White working-class Americans were once the backbone of the U.S. economy, accounting for 70% of the adult population in 1975. Just over four decades later, that number has shrunk to 40% — an all-time low — new economic research reveals. 

Behind the group's decline is a confluence of demographic, economic and cultural changes, according to economists with the Federal Reserve Bank of St. Louis. Those include an increase in the number of employees who are minorities; higher college graduation rates for whites, which has lifted many into the professional class; and a surge in recent years of what researchers have termed "deaths of despair," the sharp rise in fatalities due to drug overdoses and suicides.

That tectonic national shift could have major implications for everything from political power to the strength of local economies. Already, the U.S. is experiencing a divergence between faster-growing coastal cities that attract college-educated workers and "left-behind" regions like the Rust Belt, widening economic and political divides. Indeed, such areas are "diverging fast" in key metrics such as family income and economic growth, analysts at the Brookings Institution wrote earlier this month. 

The share of white working-class Americans has declined in every U.S. region, but suffered the biggest drops in the Northeast and West, the St. Louis Fed said. The only region where the white working class remains a majority is the Midwest, where it constitutes 52% of the adult population.

"The decline of this group will undoubtedly continue to have lasting economic and social consequences for the U.S.," noted St. Louis Fed economist Bill Emmons and analysts Ana Kent and Lowell Ricketts. 

Diverging paths

Multiple studies have shown that, in the past decade, the political views of the white working class have largely split from whites with college degrees. Whites with no more than high school degrees are increasingly voting Republican, while those with college educations are more likely to vote as Democrats. 

Interestingly, the shift comes not only as the white working class is losing population, but also falling back in terms of income and wealth. College-educated white workers, meanwhile, are experiencing strong income gains, placing the two groups on divergent economic paths. 

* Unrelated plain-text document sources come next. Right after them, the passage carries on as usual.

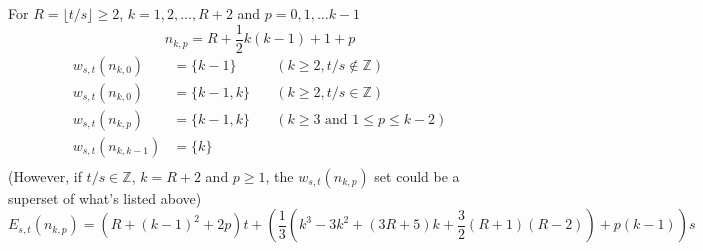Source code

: \documentclass[]{article}
\begin{document}
\vspace{1cm}
\begin{lemma}[Mode $M_1$]  For $R = \lfloor t/s\rfloor \geq 2$, $k = 1,2,\dots,R + 2$ and  $p = 0, 1, \dots k - 1$
	\[
		n_{k,p} = R + \frac{1}{2}k(k-1) + 1 + p
	\]
	\begin{align*}
	    w_{s,t}(n_{k, 0}) &= \{k-1\} &\quad(k\geq 2, t/s\notin\mathbb{Z})\\
	    w_{s,t}(n_{k, 0}) &= \{k-1, k\} &\quad(k\geq 2, t/s\in\mathbb{Z})\\
	    w_{s,t}(n_{k, p}) &= \{k-1, k\}&\quad (k\geq 3 \text{ and } 1 \leq p\leq k-2)\\
	    w_{s,t}(n_{k, k-1}) &= \{k\}\\
	\end{align*}
	(However, if $t/s\in\mathbb{Z}$, $k=R+2$ and $p \geq 1$, the $w_{s,t}(n_{k, p})$ set could be a superset of what's listed above)
	\[
	E_{s,t}(n_{k, p}) = \left(R+(k-1)^2+2p\right)t + \left( \frac{1}{3}(k^3-3k^2+(3R+5)k+\frac{3}{2}(R+1)(R-2)) + p(k-1) \right) s
	\]
\end{lemma}
\end{document}
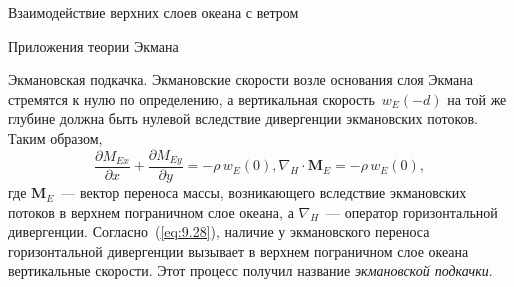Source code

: \begin{chapter}{Взаимодействие верхних слоев океана с ветром}
\begin{section}{Приложения теории Экмана}
\begin{paragraph}{Экмановская подкачка.}
Экмановские скорости возле основания слоя Экмана стремятся к нулю по 
определению, а вертикальная скорость~$w_E(-d)$ на той же глубине должна быть
нулевой вследствие дивергенции экмановских потоков. Таким образом,
\begin{subequations}\label{eq:9.28}
\begin{equation}
 \frac{\partial M_{Ex}}{\partial{x}}+\frac{\partial M_{Ey}}{\partial{y}} 
   = -\rho\,w_E(0),
\end{equation}
\begin{equation}
  \boxed{\nabla_H \cdot \mathbf{M}_E = -\rho\,w_E(0),}
\end{equation}
\end{subequations}
где $\mathbf{M}_E$~--- вектор переноса массы, 
возникающего вследствие экмановских потоков в верхнем пограничном слое океана,
а $\nabla_H$~--- оператор горизонтальной дивергенции. Согласно~(\ref{eq:9.28}),
наличие у экмановского переноса горизонтальной дивергенции вызывает в верхнем
пограничном слое океана вертикальные скорости. Этот процесс получил название
\textit{экмановской подкачки}.
%


\end{paragraph}
\end{section}
\end{chapter}
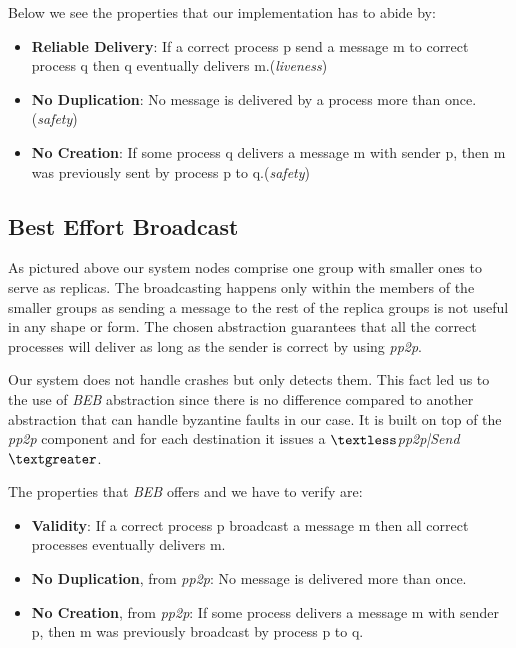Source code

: \documentclass[a4paper, 11pt]{article}
\begin{document}
Below we see the properties that our implementation has to abide by:
\begin{itemize}
	\item \textbf{Reliable Delivery}: If a correct process p send a message m to correct process q then q eventually delivers m.(\textit{liveness})
	\item \textbf{No Duplication}: No message is delivered by a process more than once.(\textit{safety})
	\item \textbf{No Creation}: If some process q delivers a message m with sender p, then m was previously sent by process p to q.(\textit{safety})
\end{itemize}

\subsection{Best Effort Broadcast}

As pictured above our system nodes comprise one group with smaller ones to serve as replicas. The broadcasting happens only within the members of the smaller groups as sending a message to the rest of the replica groups is not useful in any shape or form. The chosen abstraction guarantees that all the correct processes will deliver as long as the sender is correct by using \textit{pp2p}. \par

Our system does not handle crashes but only detects them. This fact led us to the use of \textit{BEB} abstraction since there is no difference compared to another abstraction that can handle byzantine faults in our case. It is built on top of the \textit{pp2p} component and for each destination it issues a \textit{$\textless$pp2p|Send$\textgreater$}. \par

The properties that \textit{BEB} offers and we have to verify are:

\begin{itemize}
	\item \textbf{Validity}: If a correct process p broadcast a message m then all correct processes eventually delivers m.
	\item \textbf{No Duplication}, from \textit{pp2p}: No message is delivered more than once.
	\item \textbf{No Creation}, from \textit{pp2p}: If some process delivers a message m with sender p, then m was previously broadcast by process p to q.
\end{itemize}
\end{document}
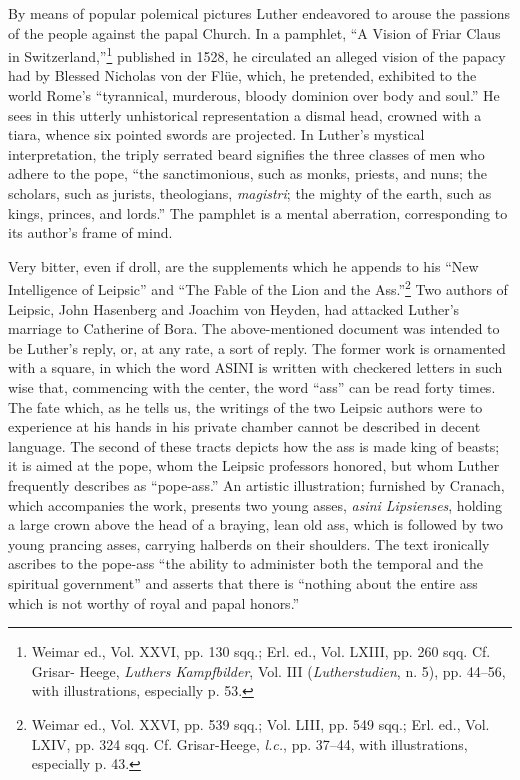 By means of popular polemical pictures Luther endeavored to
arouse the passions of the people against the papal Church. In a pamphlet,
“A Vision of Friar Claus in Switzerland,”\footnote
{Weimar ed., Vol. XXVI, pp. 130 sqq.; Erl. ed., Vol. LXIII, pp. 260 sqq. Cf. Grisar-
Heege, \textit{Luthers Kampfbilder}, Vol. III (\textit{Lutherstudien}, n. 5), pp. 44--56, with illustrations,
especially p. 53.}
published in 1528,
he circulated an alleged vision of the papacy had by Blessed Nicholas
von der Flüe, which, he pretended, exhibited to the world Rome’s
“tyrannical, murderous, bloody dominion over body and soul.” He
sees in this utterly unhistorical representation a dismal head, crowned
with a tiara, whence six pointed swords are projected. In Luther’s
mystical interpretation, the triply serrated beard signifies the three
classes of men who adhere to the pope, “the sanctimonious, such as
monks, priests, and nuns; the scholars, such as jurists, theologians,
\textit{magistri}; the mighty of the earth, such as kings, princes, and lords.”
The pamphlet is a mental aberration, corresponding to its author’s
frame of mind.

Very bitter, even if droll, are the supplements which he appends
to his “New Intelligence of Leipsic” and “The Fable of the Lion and
the Ass.”\footnote
{Weimar ed., Vol. XXVI, pp. 539 sqq.; Vol. LIII, pp. 549 sqq.; Erl. ed., Vol. LXIV, pp.
324 sqq. Cf. Grisar-Heege, \textit{l.c.}, pp. 37--44, with illustrations, especially p. 43.}
Two authors of Leipsic, John Hasenberg and Joachim
von Heyden, had attacked Luther’s marriage to Catherine of Bora.
The above-mentioned document was intended to be Luther’s reply,
or, at any rate, a sort of reply. The former work is ornamented with
a square, in which the word ASINI is written with checkered letters
in such wise that, commencing with the center, the word “ass” can
be read forty times. The fate which, as he tells us, the writings of the
two Leipsic authors were to experience at his hands in his private
chamber cannot be described in decent language. The second of these
tracts depicts how the ass is made king of beasts; it is aimed at the pope,
whom the Leipsic professors honored, but whom Luther frequently
describes as “pope-ass.” An artistic illustration; furnished by Cranach,
which accompanies the work, presents two young asses, \textit{asini Lipsienses},
holding a large crown above the head of a braying, lean old ass, which
is followed by two young prancing asses, carrying halberds on their
shoulders. The text ironically ascribes to the pope-ass “the ability to
administer both the temporal and the spiritual government” and asserts
that there is “nothing about the entire ass which is not worthy
of royal and papal honors.”

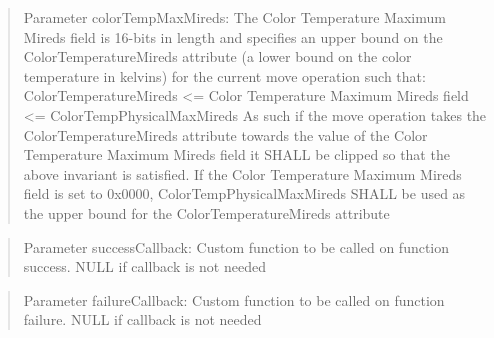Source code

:\begin{quote}Parameter colorTempMaxMireds: The Color Temperature Maximum Mireds field is 16-bits in length and specifies an upper bound on the ColorTemperatureMireds attribute (a lower bound on the color temperature in kelvins) for the current move operation such that: ColorTemperatureMireds <= Color Temperature Maximum Mireds field <= ColorTempPhysicalMaxMireds As such if the move operation takes the ColorTemperatureMireds attribute towards the value of the Color Temperature Maximum Mireds field it SHALL be clipped so that the above invariant is satisfied. If the Color Temperature Maximum Mireds field is set to 0x0000, ColorTempPhysicalMaxMireds SHALL be used as the upper bound for the ColorTemperatureMireds attribute\end{quote}
\begin{quote}Parameter successCallback: Custom function to be called on function success. NULL if callback is not needed\end{quote}
\begin{quote}Parameter failureCallback: Custom function to be called on function failure. NULL if callback is not needed\end{quote}


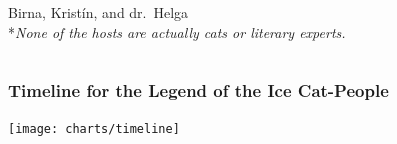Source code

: \begin{frame}
\begin{columns}[T]
\begin{column}{0.45\textwidth}
            \vfill
            Birna, Krist\'{i}n, and dr.~Helga\\
            \vspace{12pt}
            \footnotesize{*\emph{None of the hosts are actually cats or literary experts.}}
        \end{column}
    \end{columns}
\end{frame}

\begin{frame}
    \frametitle{Timeline for the Legend of the Ice Cat-People}
    \texttt{[image: charts/timeline]}
\end{frame}

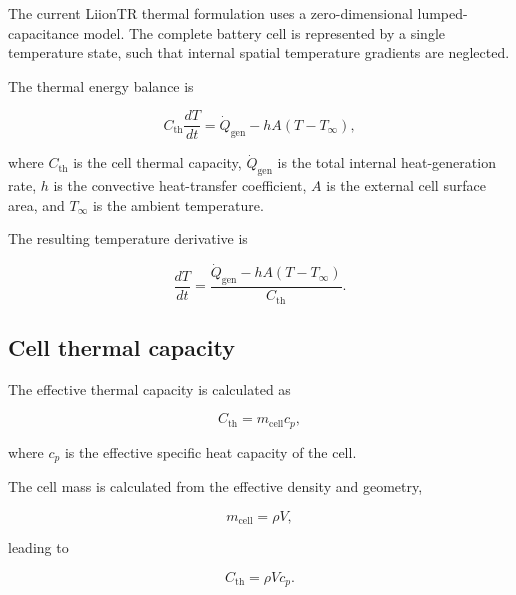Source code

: The current LiionTR thermal formulation uses a zero-dimensional
lumped-capacitance model. The complete battery cell is represented by a
single temperature state, such that internal spatial temperature
gradients are neglected.

The thermal energy balance is

\begin{equation}
    C_{\mathrm{th}}
    \frac{dT}{dt}
    =
    \dot{Q}_{\mathrm{gen}}
    -
    h A
    \left(
        T - T_{\infty}
    \right),
    \label{eq:lumped_thermal_balance}
\end{equation}

where $C_{\mathrm{th}}$ is the cell thermal capacity,
$\dot{Q}_{\mathrm{gen}}$ is the total internal heat-generation rate,
$h$ is the convective heat-transfer coefficient, $A$ is the external
cell surface area, and $T_{\infty}$ is the ambient temperature.

The resulting temperature derivative is

\begin{equation}
    \frac{dT}{dt}
    =
    \frac{
        \dot{Q}_{\mathrm{gen}}
        -
        h A
        \left(
            T-T_{\infty}
        \right)
    }{
        C_{\mathrm{th}}
    }.
    \label{eq:lumped_temperature_derivative}
\end{equation}


\subsection{Cell thermal capacity}

The effective thermal capacity is calculated as

\begin{equation}
    C_{\mathrm{th}}
    =
    m_{\mathrm{cell}}
    c_p,
    \label{eq:thermal_capacity}
\end{equation}

where $c_p$ is the effective specific heat capacity of the cell.

The cell mass is calculated from the effective density and geometry,

\begin{equation}
    m_{\mathrm{cell}}
    =
    \rho V,
    \label{eq:cell_mass}
\end{equation}

leading to

\begin{equation}
    C_{\mathrm{th}}
    =
    \rho V c_p.
\end{equation}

For example, white college-educated Americans saw their share of the nation's income rise from 41% in 1989 to 53% in 2016, according to a separate St. Louis Fed paper published last year. But white working-class workers saw their income share plunge to 27% from 45% over that period, economists found. 

In other words, not only are there fewer white working class Americans than in previous decades, but they're earning less and falling further behind economically. A decade ago, according to Brookings, voters in Republican and Democratic districts earned almost identical incomes. That's no longer true. Median household income in Democratic districts now stands at $61,000, compared with $53,000 for Republicans, the centrist think tank found.  

"Deaths of despair"

So-called "deaths of despair" are also taking a toll on the white working class. As first identified by Princeton economists Anne Case and Nobel Prize-winner Angus Deaton, the death rate for middle-aged white Americans has risen sharply, fueled by the opioid crisis, alcohol and drug addiction, and suicide. As a result, over the last three decades, less educated whites have seen declining life expectancy and rising mortality rates.

But the root cause, they and other researchers have argued, is a breakdown in societal institutions like marriage, rising inequality and a more perilous economic outlook for workers without college degrees.

To be sure, life has grown more tenuous for this group in recent years. But despite their decline, it's a group that remains prominent — and still commands a larger share of the population than either college-educated whites or working-class minorities, according to St. Louis Fed data.